• **Task to carry out**: Each line of the records has to be copied exactly, though the pictures must be left out.
** Supplied information follows **
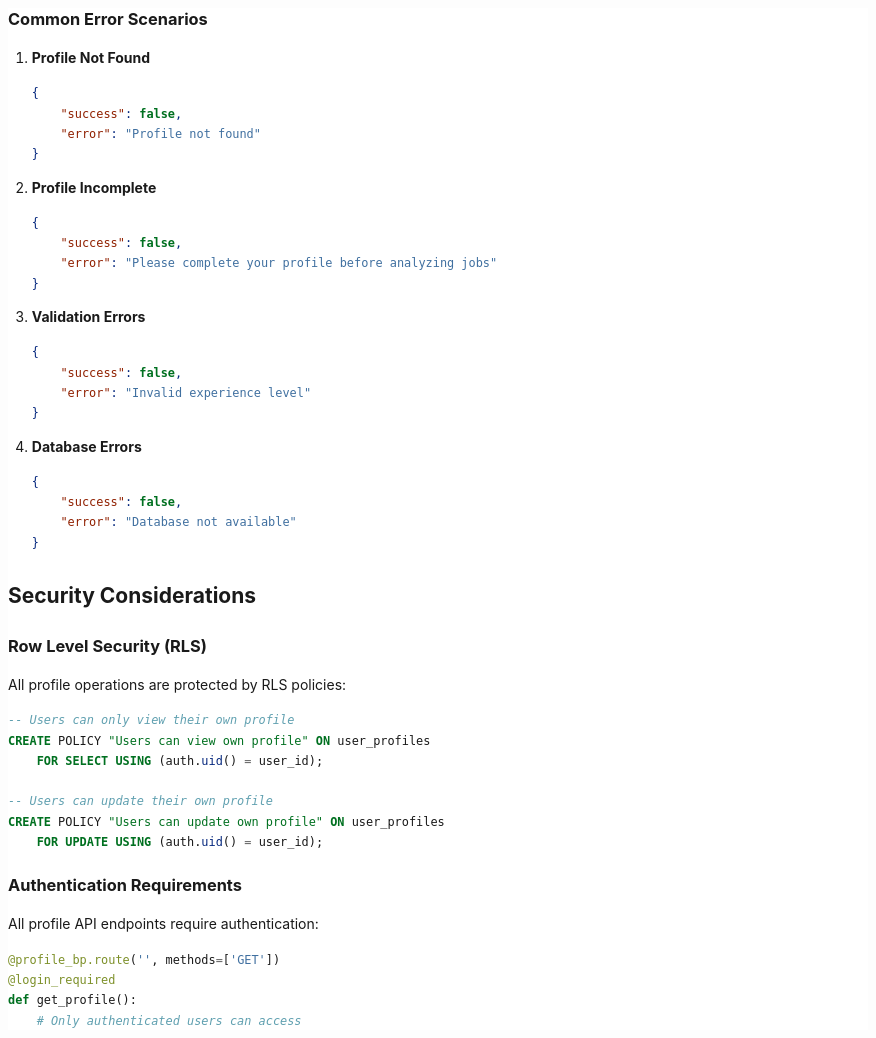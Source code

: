 ### Common Error Scenarios

1. **Profile Not Found**
   ```json
   {
       "success": false,
       "error": "Profile not found"
   }
   ```

2. **Profile Incomplete**
   ```json
   {
       "success": false,
       "error": "Please complete your profile before analyzing jobs"
   }
   ```

3. **Validation Errors**
   ```json
   {
       "success": false,
       "error": "Invalid experience level"
   }
   ```

4. **Database Errors**
   ```json
   {
       "success": false,
       "error": "Database not available"
   }
   ```

## Security Considerations

### Row Level Security (RLS)

All profile operations are protected by RLS policies:

```sql
-- Users can only view their own profile
CREATE POLICY "Users can view own profile" ON user_profiles
    FOR SELECT USING (auth.uid() = user_id);

-- Users can update their own profile
CREATE POLICY "Users can update own profile" ON user_profiles
    FOR UPDATE USING (auth.uid() = user_id);
```

### Authentication Requirements

All profile API endpoints require authentication:

```python
@profile_bp.route('', methods=['GET'])
@login_required
def get_profile():
    # Only authenticated users can access
```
** End of Supplied information **
• **Result for this task**:
Source code

: ### Common Error Scenarios

1. **Profile Not Found**
   ```json
   {
       "success": false,
       "error": "Profile not found"
   }
   ```

2. **Profile Incomplete**
   ```json
   {
       "success": false,
       "error": "Please complete your profile before analyzing jobs"
   }
   ```

3. **Validation Errors**
   ```json
   {
       "success": false,
       "error": "Invalid experience level"
   }
   ```

4. **Database Errors**
   ```json
   {
       "success": false,
       "error": "Database not available"
   }
   ```

## Security Considerations

### Row Level Security (RLS)

All profile operations are protected by RLS policies:

```sql
-- Users can only view their own profile
CREATE POLICY "Users can view own profile" ON user_profiles
    FOR SELECT USING (auth.uid() = user_id);

-- Users can update their own profile
CREATE POLICY "Users can update own profile" ON user_profiles
    FOR UPDATE USING (auth.uid() = user_id);
```

### Authentication Requirements

All profile API endpoints require authentication:

```python
@profile_bp.route('', methods=['GET'])
@login_required
def get_profile():
    # Only authenticated users can access
```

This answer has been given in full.